2025 British drama film

On the Sea is a 2025 British drama film written and directed by Helen Walsh. The film stars Barry Ward, Lorne MacFadyen, and Henry Lawfull.

The film premiered in competition at the 78th Edinburgh International Film Festival on 16 August 2025.

==Premise==
Set in a remote fishing community in North Wales, the film follows Jack, a mussel harvester who expects his son to continue the family trade. Tensions arise when his son resists this expectation, and the arrival of a new deckhand further complicates relationships within the community. As personal and familial dynamics unfold, the story explores themes of identity, desire and belonging.

==Cast==
- Barry Ward as Jack
- Henry Lawfull as Tom
- Lorne MacFadyen as Daniel
- Liz White
- Celyn Jones
- Danny Webb
- Julian Lewis Jones as William
==Production==
Written and directed by Helen Walsh, the film was loosely inspired by a real-life individual known to Walsh. The project developed further when Walsh incorporated the setting of mussel harvesting communities in North Wales, which informed the film's narrative and themes.

The film was produced on a budget of under £1 million and shot with a small crew using a scaled-down production approach. International sales for the film are handled by The Yellow Affair.
==Release==
On the Sea had its world premiere at the 78th Edinburgh International Film Festival on 16 August 2025. It had its North America premiere at the 2026 Palm Springs International Film Festival. The film was released in UK cinemas by Matchbox Films and Verve Pictures on 24 July 2026.

==Reception==
===Critical reception===
In a review for Film Threat, critic Alan Ng described the film as "pretty typical" of coming-out narratives, criticizing its romantic development as lacking buildup and stating that it "just feels dated and done before."

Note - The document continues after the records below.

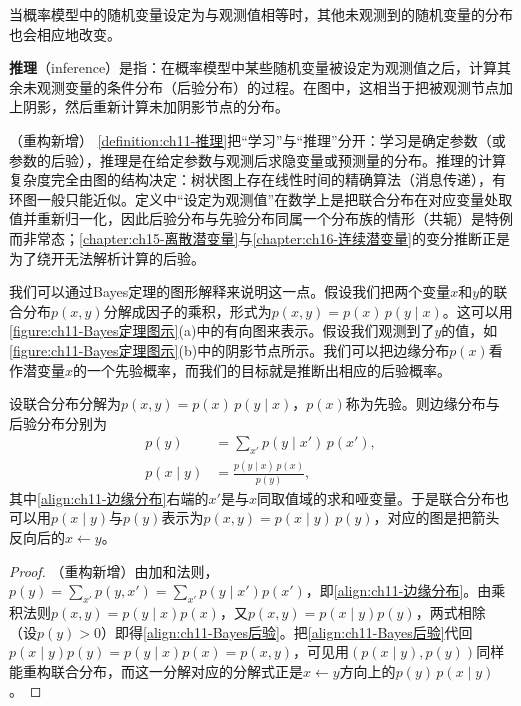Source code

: \documentclass[../../main.tex]{subfiles}
\begin{document}
当概率模型中的随机变量设定为与观测值相等时，其他未观测到的随机变量的分布也会相应地改变。

\begin{definition}[推理]\label{definition:ch11-推理}
\textbf{推理}（inference）是指：在概率模型中某些随机变量被设定为观测值之后，计算其余未观测变量的条件分布（后验分布）的过程。在图中，这相当于把被观测节点加上阴影，然后重新计算未加阴影节点的分布。
\end{definition}

\begin{remark}（重构新增）
\cref{definition:ch11-推理}把“学习”与“推理”分开：学习是确定参数（或参数的后验），推理是在给定参数与观测后求隐变量或预测量的分布。推理的计算复杂度完全由图的结构决定：树状图上存在线性时间的精确算法（消息传递），有环图一般只能近似。定义中“设定为观测值”在数学上是把联合分布在对应变量处取值并重新归一化，因此后验分布与先验分布同属一个分布族的情形（共轭）是特例而非常态；\cref{chapter:ch15-离散潜变量}与\cref{chapter:ch16-连续潜变量}的变分推断正是为了绕开无法解析计算的后验。
\end{remark}

我们可以通过Bayes定理的图形解释来说明这一点。假设我们把两个变量$x$和$y$的联合分布$p(x,y)$分解成因子的乘积，形式为$p(x,y)=p(x)\,p(y\mid x)$。这可以用\cref{figure:ch11-Bayes定理图示}(a)中的有向图来表示。假设我们观测到了$y$的值，如\cref{figure:ch11-Bayes定理图示}(b)中的阴影节点所示。我们可以把边缘分布$p(x)$看作潜变量$x$的一个先验概率，而我们的目标就是推断出相应的后验概率。

\begin{proposition}[两个变量的Bayes更新]\label{proposition:ch11-Bayes更新}
设联合分布分解为$p(x,y)=p(x)\,p(y\mid x)$，$p(x)$称为先验。则边缘分布与后验分布分别为
\begin{align}
  p(y) &= \sum_{x'}p(y\mid x')\,p(x'),
  \label{align:ch11-边缘分布}\\
  p(x\mid y) &= \frac{p(y\mid x)\,p(x)}{p(y)},
  \label{align:ch11-Bayes后验}
\end{align}
其中\eqref{align:ch11-边缘分布}右端的$x'$是与$x$同取值域的求和哑变量。于是联合分布也可以用$p(x\mid y)$与$p(y)$表示为$p(x,y)=p(x\mid y)\,p(y)$，对应的图是把箭头反向后的$x\leftarrow y$。
\end{proposition}

\begin{proof}
（重构新增）由加和法则，$p(y)=\sum_{x'}p(y,x')=\sum_{x'}p(y\mid x')p(x')$，即\eqref{align:ch11-边缘分布}。由乘积法则$p(x,y)=p(y\mid x)p(x)$，又$p(x,y)=p(x\mid y)p(y)$，两式相除（设$p(y)>0$）即得\eqref{align:ch11-Bayes后验}。把\eqref{align:ch11-Bayes后验}代回$p(x\mid y)p(y)=p(y\mid x)p(x)=p(x,y)$，可见用$(p(x\mid y),p(y))$同样能重构联合分布，而这一分解对应的分解式正是$x\leftarrow y$方向上的$p(y)\,p(x\mid y)$。
\end{proof}
\end{document}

In a review for Variety, the film was described as a character-driven drama with a strong sense of place, noting its performances and its portrayal of a late-in-life coming-out story with emotional restraint and realism.

Nikki Baughan of Screen Daily described the film as a character-driven drama focused on identity and relationships within a traditional coastal community, highlighting its restrained storytelling, performances, and use of setting to shape the narrative.